Lo malo, a veces, de echar una mirada en
internet es que puedes darte de bruces con tu pasado. Así, sin previo aviso ni anestesia
emocional. Es, precisamente, lo que me sucedió hace un tiempo cuando me topé,
sin querer, con un grupo de facebook cuyo
nombre agitó mi memoria como una turbadora coctelera de añoranza, realidad y unas
gotas de melancolía. El agitador nombre era “Amantes de Tartufo”; y no, no se
trataba de una comunidad de conquistas despechadas del impostor de Moliére,
sino de una pequeña discoteca de aquel Madrid de los 80 que una vez fue nuestra
casa.
No sé en qué año nació Tartufo.

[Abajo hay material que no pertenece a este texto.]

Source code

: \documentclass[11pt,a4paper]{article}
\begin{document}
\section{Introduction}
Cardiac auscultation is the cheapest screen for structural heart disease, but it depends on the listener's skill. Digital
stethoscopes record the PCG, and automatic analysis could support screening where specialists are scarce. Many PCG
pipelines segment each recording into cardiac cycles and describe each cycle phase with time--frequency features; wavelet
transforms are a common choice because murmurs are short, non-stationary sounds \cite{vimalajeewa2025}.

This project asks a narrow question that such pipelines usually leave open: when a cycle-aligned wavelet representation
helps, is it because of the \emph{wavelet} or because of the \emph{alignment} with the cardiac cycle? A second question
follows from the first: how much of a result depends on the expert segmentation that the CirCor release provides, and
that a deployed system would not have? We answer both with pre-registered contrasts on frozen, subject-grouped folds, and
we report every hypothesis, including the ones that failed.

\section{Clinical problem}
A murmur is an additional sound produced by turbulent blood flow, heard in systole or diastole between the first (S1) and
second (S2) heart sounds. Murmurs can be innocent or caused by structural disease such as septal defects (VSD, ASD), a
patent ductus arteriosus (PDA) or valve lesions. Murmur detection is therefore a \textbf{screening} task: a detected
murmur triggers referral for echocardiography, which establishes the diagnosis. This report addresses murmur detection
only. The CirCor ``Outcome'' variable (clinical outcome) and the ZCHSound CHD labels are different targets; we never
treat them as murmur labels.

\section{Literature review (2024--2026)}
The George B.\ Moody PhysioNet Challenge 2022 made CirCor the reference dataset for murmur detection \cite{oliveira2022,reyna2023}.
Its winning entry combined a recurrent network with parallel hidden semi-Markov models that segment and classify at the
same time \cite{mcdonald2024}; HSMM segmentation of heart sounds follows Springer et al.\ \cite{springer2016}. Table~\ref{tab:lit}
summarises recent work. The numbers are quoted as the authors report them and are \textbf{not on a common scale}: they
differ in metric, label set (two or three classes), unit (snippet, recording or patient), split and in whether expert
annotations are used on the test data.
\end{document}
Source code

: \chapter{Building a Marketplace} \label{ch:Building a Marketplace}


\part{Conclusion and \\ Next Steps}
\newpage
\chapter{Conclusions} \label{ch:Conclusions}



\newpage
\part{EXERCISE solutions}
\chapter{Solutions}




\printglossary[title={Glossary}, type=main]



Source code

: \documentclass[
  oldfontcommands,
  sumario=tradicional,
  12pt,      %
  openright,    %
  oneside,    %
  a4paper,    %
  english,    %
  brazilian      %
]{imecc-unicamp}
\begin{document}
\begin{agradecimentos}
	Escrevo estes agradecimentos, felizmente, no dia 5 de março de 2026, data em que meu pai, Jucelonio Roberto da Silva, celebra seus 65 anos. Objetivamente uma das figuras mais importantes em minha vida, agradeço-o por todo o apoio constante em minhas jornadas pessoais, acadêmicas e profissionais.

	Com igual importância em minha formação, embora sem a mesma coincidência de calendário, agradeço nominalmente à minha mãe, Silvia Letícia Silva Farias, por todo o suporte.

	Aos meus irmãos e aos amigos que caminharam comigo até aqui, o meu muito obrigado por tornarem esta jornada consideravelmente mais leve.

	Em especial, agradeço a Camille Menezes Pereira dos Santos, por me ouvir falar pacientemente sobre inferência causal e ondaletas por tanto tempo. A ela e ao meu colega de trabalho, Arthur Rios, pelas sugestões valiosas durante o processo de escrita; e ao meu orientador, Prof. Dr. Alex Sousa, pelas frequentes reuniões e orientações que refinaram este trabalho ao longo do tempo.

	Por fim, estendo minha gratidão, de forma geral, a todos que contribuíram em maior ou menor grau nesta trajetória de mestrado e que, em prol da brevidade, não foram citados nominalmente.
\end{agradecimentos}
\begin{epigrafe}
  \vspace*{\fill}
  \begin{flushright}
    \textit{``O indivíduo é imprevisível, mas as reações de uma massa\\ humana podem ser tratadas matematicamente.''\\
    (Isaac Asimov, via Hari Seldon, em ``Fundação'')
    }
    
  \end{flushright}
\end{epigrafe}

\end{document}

Finales de los 70, creo. Pero sí
recuerdo el año en que yo entré por primera vez: 1980. Tenía 15 años, y fue el
comienzo de una gran y prolongada amistad. Llegábamos cada sábado en vespino o en
vespa (los más pudientes) y esperábamos como clavos, a las siete de la tarde, hasta
que Carlos, el gran Carlos, nos abría las puertas de nuestro Tartufo. Nuestro, sí, porque éramos una gran familia; todos
nos conocíamos, todos nos divertíamos, todos nos reencontrábamos cada semana,
todos bailábamos la música que nos gustaba... y todos esperábamos las lentas de
las nueve para intentar ligar, casi siempre infructuosamente (y con los minutos
contados, justo hasta que empezaba el piano de ‘American Pie’, que era el paso
de las lentas a las rápidas).
Allí, regados en sanfranciscos,
destornilladores y años después en Ballantine’s con hielo, saltábamos frenéticamente con
Tequila, Secretos (‘Déjame’ sonaba varias veces cada tarde), Alaska, Police,
Meat Loaf, Loquillo, Bowie e, invariablemente, el ‘Sultans of Swing’ de Dire
Straits, con ese punteo inmortal que salía de nuestros vasos, reconvertidos en
la fender de Mark Knopfler. Allí
vimos en directo, apiñados todos alrededor de la minúscula pista, a Mecano,
cuando ya eran medio famosos; y nos partimos de risa con Tip y Coll y su afrancesada
y surrealista jarra de agua.
Con el tiempo, los más veteranos teníamos nuestra mesa (la 5,
recuerdo) y nuestras botellas, con el nombre y el privilegio de la bandeja y las
copas, servidas por Emilio o por José Luis (Hulk),
o por Pepe Román
en la barra, un santo Job; o colándonos en el mismísimo office, que era el súmmum del reconocimiento y la complicidad. Los
más de lo más hasta tenían un azulejo con su nombre detrás de la barra. Luis , el jefe
de sala, mantenía el local en orden, Carlos, en la puerta, no nos dejaba entrar
con zapatillas y la
adorable Esperanza en el guardarropa nos arropaba como a sus
propios sobrinos; y nosotros la queríamos mucho más que a nuestras tías. Un
personal entrañable, familiar (todos sabían tu nombre), educado y profesional como
no ha habido en otro local de Madrid. Tartufo era un sitio pequeño, pero allí
nos sentíamos importantes; y lo que es más, nos sentíamos queridos.
Año tras año, nuestra
fidelidad fue pasando de la tarde a la noche. La vespa se transformó en R-5 o Fiat Uno,
que te aparcaban más o menos cerca según la veteranía. Los
amigos seguían siendo los mismos, y las novias solían durar más tiempo; la
música sonaba igual de bien (lentas incluidas) y despedíamos cada velada
coreando el ‘New York, New York’ del amigo Sinatra. Carlos Moro, relaciones
públicas de aquellos años dorados, organizaba
magníficas fiestas y saraos de todo tipo (en alguno, como el de la hípica, le ayudé yo); y, probablemente, era el único local
en el que se podía vivir Fin de Año sin morir en el intento.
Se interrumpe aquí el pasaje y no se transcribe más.